Sentimento íntimo da infâmia


Ensaísta argentina Beatriz Sarlo busca as tensões históricas na prosa metafísica de Borges

MANUEL DA COSTA PINTO
COLUNISTA DA FOLHA

COM UM intervalo de 80 anos, Jorge Luis Borges escreveu no ensaio "O Escritor Argentino e a Tradição" algo muito similar àquilo que disse Machado de Assis em "Instinto de Nacionalidade", de 1873.
Discutindo a especificidade de literaturas feitas nos confins da cultura européia -mas a esta pertencentes-, ambos descartam a "cor local", a temática regional, como critério definidor de uma nacionalidade literária.

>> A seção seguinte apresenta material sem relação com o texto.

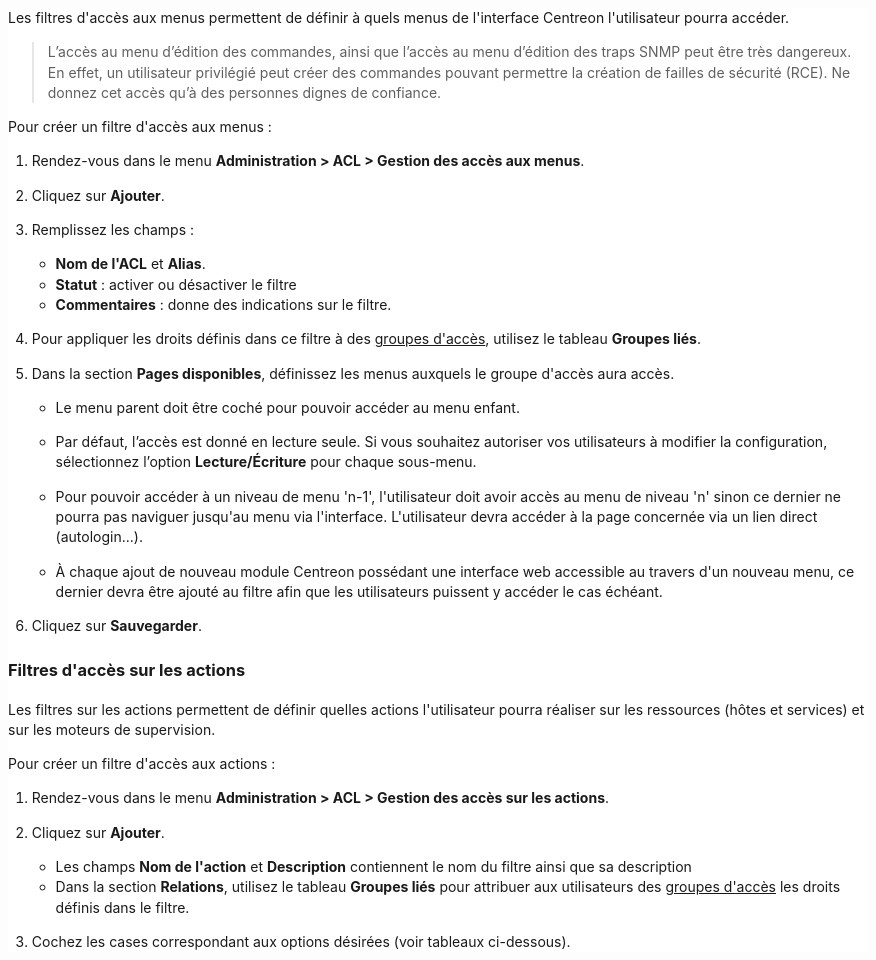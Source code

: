 Les filtres d'accès aux menus permettent de définir à quels menus de l'interface Centreon
l'utilisateur pourra accéder. 

> L’accès au menu d’édition des commandes, ainsi que l’accès au menu d’édition des
> traps SNMP peut être très dangereux. En effet, un utilisateur privilégié peut
> créer des commandes pouvant permettre la création de failles de sécurité (RCE).
> Ne donnez cet accès qu’à des personnes dignes de confiance.

Pour créer un filtre d'accès aux menus :

1. Rendez-vous dans le menu **Administration > ACL > Gestion des accès aux menus**.
2. Cliquez sur **Ajouter**.
3. Remplissez les champs :
    - **Nom de l'ACL** et **Alias**.
    - **Statut** : activer ou désactiver le filtre
    - **Commentaires** : donne des indications sur le filtre.

4. Pour appliquer les droits définis dans ce filtre à des [groupes d'accès](#créer-un-groupe-daccès), utilisez le tableau **Groupes liés**.

5. Dans la section **Pages disponibles**, définissez les menus auxquels le groupe d'accès aura accès.   

    - Le menu parent doit être coché pour pouvoir accéder au menu enfant.

    - Par défaut, l’accès est donné en lecture seule. Si vous
 souhaitez autoriser vos utilisateurs à modifier la configuration,
 sélectionnez l’option **Lecture/Écriture** pour chaque sous-menu.

    - Pour pouvoir accéder à un niveau de menu 'n-1', l'utilisateur doit avoir accès au menu
 de niveau 'n' sinon ce dernier ne pourra pas naviguer jusqu'au menu via
 l'interface. L'utilisateur devra accéder à la
 page concernée via un lien direct (autologin...).

    - À chaque ajout de nouveau module Centreon possédant une interface web accessible
 au travers d'un nouveau menu, ce dernier devra être ajouté au filtre afin que les utilisateurs puissent y accéder le cas échéant.

6. Cliquez sur **Sauvegarder**.

### Filtres d'accès sur les actions

Les filtres sur les actions permettent de définir quelles actions
l'utilisateur pourra réaliser sur les ressources (hôtes et services) et sur les moteurs de supervision.

Pour créer un filtre d'accès aux actions :

1. Rendez-vous dans le menu **Administration > ACL > Gestion des accès sur les actions**.
2. Cliquez sur **Ajouter**.

    - Les champs **Nom de l'action** et **Description** contiennent le nom du
    filtre ainsi que sa description
    - Dans la section **Relations**, utilisez le tableau **Groupes liés** pour attribuer aux utilisateurs des [groupes d'accès](#créer-un-groupe-daccès) les droits définis dans le filtre.

3. Cochez les cases correspondant aux options désirées (voir tableaux ci-dessous).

O autor de "Dom Casmurro" torce o nariz para os árcades (com seus pastores e lugares aprazíveis) e para o indianismo dos românticos: "O que se deve exigir do escritor, antes de tudo, é certo sentimento íntimo que o torne homem do seu tempo e do seu país, ainda quando trate de assuntos remotos no tempo e no espaço." E Borges (num exemplo também presente em Machado) observa com ironia que a ninguém ocorreria confiscar de Shakespeare o título de maior poeta inglês por ter ele ambientado peças na Dinamarca ("Hamlet") ou em Verona ("Romeu e Julieta"). A verdade, porém, é que existe a propensão a se pensar em Borges como um escritor que aos poucos foi se desligando de suas raízes argentinas, que trocou os arrabaldes de Buenos Aires por bibliotecas e labirintos imaginários. Restaurar o que há de local em sua universalidade é a tarefa de Beatriz Sarlo em "Jorge Luis Borges, um Escritor na Periferia". Ensaísta que combina sofisticação teórica com engajamento intelectual, ela afirma que "ler Borges como um escritor sem nacionalidade, um grande entre os grandes, é, por um lado, um impecável ato de justiça estética: nele se descobrem as preocupações, as perguntas, os mitos que, no Ocidente, consideramos universais". Por outro lado, ela vê nesse "ato de justiça" um expurgo dos laços que o atavam às tradições rio-pratenses, à poesia popular de Evaristo Carriego. Sarlo não evoca o texto de Machado de Assis, mas o título de seu livro remete à definição do escritor carioca como "mestre na periferia do capitalismo" (Roberto Schwarz). A diferença é que Machado incorporou à estrutura de seus romances as ambivalências da dinâmica social brasileira, ao passo que Borges parece ter recusado essa dinâmica "periférica", refugiando-se em cosmologias livrescas, no "périplo frívolo por filosofias e teologias nas quais não crê" (segundo o veredicto de Ernesto Sabato em "O Escritor e seus Fantasmas"). Para Sarlo, entretanto, a mistura de literatura fantástica e cosmopolitismo presente na obra de Borges é uma "resposta racionalista à desordem que ele percebeu em seu século". O "sentimento íntimo", enfim, teria migrado do subúrbio portenho para um espaço atemporal, cuja perfeição é uma paródia da infâmia universal.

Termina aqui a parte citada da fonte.